From the data below, set down exactly the lines between the one holding "## Who are OBCs?" and the one holding "## Related Cases", inclusive, and no others.

*** DATA EXTRACT

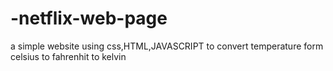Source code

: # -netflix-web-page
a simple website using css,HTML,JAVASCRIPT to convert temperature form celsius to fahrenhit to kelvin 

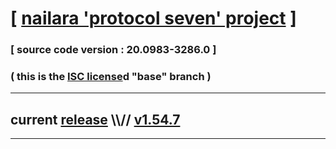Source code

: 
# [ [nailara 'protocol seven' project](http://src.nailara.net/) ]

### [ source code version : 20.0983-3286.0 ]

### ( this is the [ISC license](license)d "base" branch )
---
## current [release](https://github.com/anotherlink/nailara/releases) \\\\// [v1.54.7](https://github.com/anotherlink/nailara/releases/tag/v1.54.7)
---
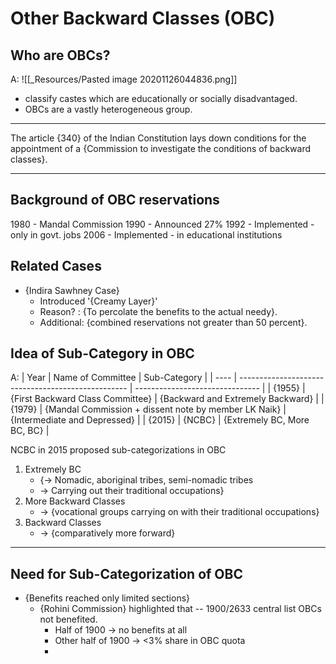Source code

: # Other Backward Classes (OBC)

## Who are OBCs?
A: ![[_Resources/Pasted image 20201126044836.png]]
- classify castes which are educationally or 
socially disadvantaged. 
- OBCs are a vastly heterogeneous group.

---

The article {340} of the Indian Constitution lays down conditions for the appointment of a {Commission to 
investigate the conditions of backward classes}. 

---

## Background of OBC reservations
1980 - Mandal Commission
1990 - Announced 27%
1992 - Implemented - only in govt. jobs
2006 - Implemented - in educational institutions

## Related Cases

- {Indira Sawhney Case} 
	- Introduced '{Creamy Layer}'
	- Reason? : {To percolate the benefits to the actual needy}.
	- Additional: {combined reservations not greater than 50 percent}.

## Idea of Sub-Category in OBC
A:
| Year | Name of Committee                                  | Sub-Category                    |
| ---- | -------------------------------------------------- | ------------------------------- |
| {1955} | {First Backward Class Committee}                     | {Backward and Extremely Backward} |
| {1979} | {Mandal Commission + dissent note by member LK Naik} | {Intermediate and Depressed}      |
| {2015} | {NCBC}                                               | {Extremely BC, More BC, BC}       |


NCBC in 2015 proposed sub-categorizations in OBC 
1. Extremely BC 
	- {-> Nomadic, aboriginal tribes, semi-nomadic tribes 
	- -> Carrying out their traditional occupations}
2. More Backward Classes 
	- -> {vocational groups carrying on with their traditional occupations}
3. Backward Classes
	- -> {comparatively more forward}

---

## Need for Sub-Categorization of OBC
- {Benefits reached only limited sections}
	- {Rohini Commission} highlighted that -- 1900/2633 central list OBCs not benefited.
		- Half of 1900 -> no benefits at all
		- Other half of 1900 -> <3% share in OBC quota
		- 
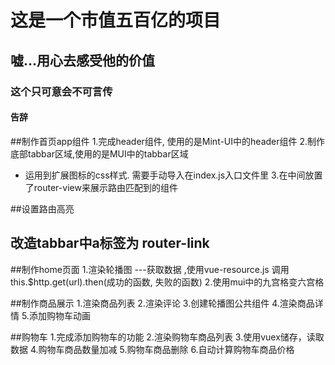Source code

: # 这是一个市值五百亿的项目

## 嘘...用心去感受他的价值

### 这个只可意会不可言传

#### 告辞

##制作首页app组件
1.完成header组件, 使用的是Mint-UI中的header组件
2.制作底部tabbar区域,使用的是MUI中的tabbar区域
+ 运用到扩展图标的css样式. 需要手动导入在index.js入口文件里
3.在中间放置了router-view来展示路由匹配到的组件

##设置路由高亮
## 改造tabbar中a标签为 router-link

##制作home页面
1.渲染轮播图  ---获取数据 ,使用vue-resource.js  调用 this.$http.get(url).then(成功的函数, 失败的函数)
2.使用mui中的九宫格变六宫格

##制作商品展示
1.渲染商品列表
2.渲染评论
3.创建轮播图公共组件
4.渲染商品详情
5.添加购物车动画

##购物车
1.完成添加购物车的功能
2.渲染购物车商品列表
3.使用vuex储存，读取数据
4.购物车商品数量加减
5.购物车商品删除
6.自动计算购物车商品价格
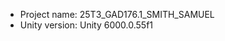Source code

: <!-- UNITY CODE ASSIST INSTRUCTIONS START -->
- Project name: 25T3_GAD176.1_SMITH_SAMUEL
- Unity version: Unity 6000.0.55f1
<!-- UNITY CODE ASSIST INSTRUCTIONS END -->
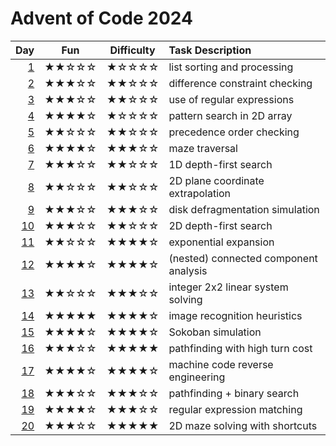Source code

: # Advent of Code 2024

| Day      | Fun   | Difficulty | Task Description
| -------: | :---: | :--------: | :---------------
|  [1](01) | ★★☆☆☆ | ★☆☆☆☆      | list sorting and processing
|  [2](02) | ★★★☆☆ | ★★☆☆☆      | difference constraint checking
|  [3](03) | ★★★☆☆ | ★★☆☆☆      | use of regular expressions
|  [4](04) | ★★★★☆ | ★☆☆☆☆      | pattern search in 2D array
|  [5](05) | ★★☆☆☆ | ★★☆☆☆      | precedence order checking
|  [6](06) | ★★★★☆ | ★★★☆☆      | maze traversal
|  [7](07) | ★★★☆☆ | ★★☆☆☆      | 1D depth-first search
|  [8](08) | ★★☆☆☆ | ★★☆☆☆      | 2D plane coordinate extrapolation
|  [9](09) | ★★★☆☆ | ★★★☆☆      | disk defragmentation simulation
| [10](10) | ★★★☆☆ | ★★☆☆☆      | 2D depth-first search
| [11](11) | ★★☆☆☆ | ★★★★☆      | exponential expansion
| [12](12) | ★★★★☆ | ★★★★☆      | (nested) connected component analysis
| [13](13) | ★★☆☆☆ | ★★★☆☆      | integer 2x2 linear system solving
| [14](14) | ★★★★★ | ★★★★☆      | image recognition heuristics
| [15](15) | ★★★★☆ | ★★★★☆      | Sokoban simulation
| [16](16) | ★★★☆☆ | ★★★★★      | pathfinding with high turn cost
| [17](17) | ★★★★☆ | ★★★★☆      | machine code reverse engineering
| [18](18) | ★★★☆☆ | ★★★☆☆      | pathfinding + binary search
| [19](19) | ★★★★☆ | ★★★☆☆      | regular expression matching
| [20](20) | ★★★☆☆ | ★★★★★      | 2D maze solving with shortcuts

******
*** DATA EXTRACT

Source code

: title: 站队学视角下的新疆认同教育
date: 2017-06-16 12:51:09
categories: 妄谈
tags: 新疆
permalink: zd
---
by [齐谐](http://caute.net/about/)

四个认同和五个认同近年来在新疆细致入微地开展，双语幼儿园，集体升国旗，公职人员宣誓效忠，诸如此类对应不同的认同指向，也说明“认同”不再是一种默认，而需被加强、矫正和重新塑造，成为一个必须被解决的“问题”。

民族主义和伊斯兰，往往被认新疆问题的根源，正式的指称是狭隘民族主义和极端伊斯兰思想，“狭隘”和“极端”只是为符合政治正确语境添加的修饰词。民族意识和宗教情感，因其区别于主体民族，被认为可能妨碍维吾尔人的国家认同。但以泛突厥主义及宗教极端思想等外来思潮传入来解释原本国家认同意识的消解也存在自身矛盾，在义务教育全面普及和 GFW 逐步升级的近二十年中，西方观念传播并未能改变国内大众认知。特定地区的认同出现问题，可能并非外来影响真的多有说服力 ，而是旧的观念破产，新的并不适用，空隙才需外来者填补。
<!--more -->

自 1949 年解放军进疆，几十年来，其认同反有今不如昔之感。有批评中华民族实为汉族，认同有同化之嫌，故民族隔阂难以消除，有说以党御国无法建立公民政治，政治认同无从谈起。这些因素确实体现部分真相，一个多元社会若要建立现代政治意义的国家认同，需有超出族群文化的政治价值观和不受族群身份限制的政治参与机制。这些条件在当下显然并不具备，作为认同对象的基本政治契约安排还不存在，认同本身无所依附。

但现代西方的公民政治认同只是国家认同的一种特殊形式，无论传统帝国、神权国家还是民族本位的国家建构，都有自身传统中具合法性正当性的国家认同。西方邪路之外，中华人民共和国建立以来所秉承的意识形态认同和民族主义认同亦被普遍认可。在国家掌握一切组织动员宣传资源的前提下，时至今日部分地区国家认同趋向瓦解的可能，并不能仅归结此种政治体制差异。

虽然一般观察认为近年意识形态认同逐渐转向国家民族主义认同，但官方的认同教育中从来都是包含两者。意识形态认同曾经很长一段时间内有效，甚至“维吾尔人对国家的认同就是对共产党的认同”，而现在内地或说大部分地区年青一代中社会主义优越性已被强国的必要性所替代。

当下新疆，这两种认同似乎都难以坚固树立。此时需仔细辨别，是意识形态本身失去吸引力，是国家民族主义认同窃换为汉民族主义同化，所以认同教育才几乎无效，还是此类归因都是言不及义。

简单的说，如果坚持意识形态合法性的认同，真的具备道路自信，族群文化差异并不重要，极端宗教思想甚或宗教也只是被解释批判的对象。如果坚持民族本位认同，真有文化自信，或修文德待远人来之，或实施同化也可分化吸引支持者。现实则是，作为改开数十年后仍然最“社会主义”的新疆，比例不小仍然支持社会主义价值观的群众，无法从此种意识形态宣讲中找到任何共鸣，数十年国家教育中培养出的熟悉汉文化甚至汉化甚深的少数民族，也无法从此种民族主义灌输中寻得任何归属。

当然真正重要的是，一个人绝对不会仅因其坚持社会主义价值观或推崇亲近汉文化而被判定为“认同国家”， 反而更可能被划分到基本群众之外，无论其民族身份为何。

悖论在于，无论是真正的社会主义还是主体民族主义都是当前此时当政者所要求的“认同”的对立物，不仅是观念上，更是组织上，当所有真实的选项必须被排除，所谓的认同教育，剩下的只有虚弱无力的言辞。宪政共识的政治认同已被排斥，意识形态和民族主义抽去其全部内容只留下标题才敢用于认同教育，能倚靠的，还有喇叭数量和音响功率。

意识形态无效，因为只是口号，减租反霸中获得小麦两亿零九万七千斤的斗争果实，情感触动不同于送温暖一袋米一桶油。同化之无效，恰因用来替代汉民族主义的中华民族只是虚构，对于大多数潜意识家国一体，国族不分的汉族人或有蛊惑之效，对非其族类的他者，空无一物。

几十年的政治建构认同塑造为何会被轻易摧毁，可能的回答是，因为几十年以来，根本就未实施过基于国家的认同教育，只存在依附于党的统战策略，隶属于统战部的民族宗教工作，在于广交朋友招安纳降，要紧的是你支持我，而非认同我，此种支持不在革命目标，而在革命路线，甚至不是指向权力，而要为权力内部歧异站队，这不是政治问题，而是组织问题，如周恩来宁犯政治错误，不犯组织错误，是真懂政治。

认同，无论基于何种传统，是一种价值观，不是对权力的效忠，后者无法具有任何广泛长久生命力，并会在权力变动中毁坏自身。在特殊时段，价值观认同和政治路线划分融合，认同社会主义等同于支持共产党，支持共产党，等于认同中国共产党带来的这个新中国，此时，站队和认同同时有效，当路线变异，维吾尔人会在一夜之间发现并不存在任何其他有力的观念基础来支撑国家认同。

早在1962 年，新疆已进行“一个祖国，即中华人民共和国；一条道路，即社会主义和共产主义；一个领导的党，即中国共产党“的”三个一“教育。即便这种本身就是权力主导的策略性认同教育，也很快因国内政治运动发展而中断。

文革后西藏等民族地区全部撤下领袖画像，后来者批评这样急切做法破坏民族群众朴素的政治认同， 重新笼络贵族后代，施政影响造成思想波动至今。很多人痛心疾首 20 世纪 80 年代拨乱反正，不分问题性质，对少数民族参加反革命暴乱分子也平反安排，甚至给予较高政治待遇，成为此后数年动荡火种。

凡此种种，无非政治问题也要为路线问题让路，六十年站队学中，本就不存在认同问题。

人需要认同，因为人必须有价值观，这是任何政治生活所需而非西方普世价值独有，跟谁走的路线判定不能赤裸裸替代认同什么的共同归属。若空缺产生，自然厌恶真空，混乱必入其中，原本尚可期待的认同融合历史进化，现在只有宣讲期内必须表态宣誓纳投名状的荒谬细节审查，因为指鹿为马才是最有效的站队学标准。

******
*** DATA EXTRACT

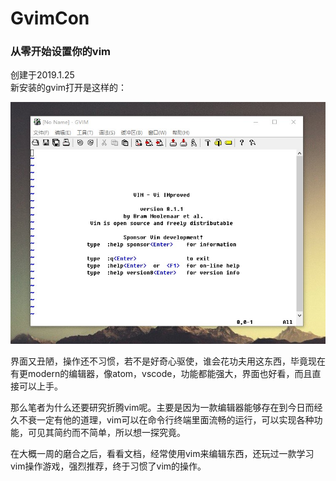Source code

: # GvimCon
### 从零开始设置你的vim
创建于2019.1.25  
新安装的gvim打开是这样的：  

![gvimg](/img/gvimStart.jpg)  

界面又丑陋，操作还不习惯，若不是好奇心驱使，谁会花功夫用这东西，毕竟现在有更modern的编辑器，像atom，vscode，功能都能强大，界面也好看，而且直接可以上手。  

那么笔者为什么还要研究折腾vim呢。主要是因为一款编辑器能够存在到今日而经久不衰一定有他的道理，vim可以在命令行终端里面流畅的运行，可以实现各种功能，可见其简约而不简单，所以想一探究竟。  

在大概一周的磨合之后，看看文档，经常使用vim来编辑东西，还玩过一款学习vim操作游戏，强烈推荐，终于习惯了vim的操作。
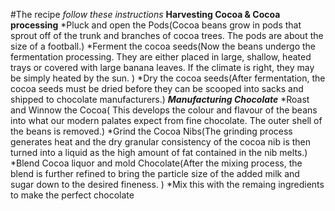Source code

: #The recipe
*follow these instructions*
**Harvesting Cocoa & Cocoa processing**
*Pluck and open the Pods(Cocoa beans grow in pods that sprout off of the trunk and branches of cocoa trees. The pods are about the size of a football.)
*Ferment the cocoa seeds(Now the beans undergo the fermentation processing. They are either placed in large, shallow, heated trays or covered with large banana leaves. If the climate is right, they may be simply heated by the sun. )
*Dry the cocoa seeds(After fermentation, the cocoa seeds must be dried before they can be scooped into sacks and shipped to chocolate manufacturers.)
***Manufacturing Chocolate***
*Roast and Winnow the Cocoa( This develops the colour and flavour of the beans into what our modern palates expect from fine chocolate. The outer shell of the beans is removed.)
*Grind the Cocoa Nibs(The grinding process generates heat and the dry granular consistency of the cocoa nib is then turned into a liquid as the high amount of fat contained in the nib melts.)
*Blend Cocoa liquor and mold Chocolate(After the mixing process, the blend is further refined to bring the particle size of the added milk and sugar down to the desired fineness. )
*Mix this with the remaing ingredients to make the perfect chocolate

******

• SOLUTION FOR THIS PROBLEM
## Who are OBCs?
A: ![[_Resources/Pasted image 20201126044836.png]]
- classify castes which are educationally or 
socially disadvantaged. 
- OBCs are a vastly heterogeneous group.

---

The article {340} of the Indian Constitution lays down conditions for the appointment of a {Commission to 
investigate the conditions of backward classes}. 

---

## Background of OBC reservations
1980 - Mandal Commission
1990 - Announced 27%
1992 - Implemented - only in govt. jobs
2006 - Implemented - in educational institutions

## Related Cases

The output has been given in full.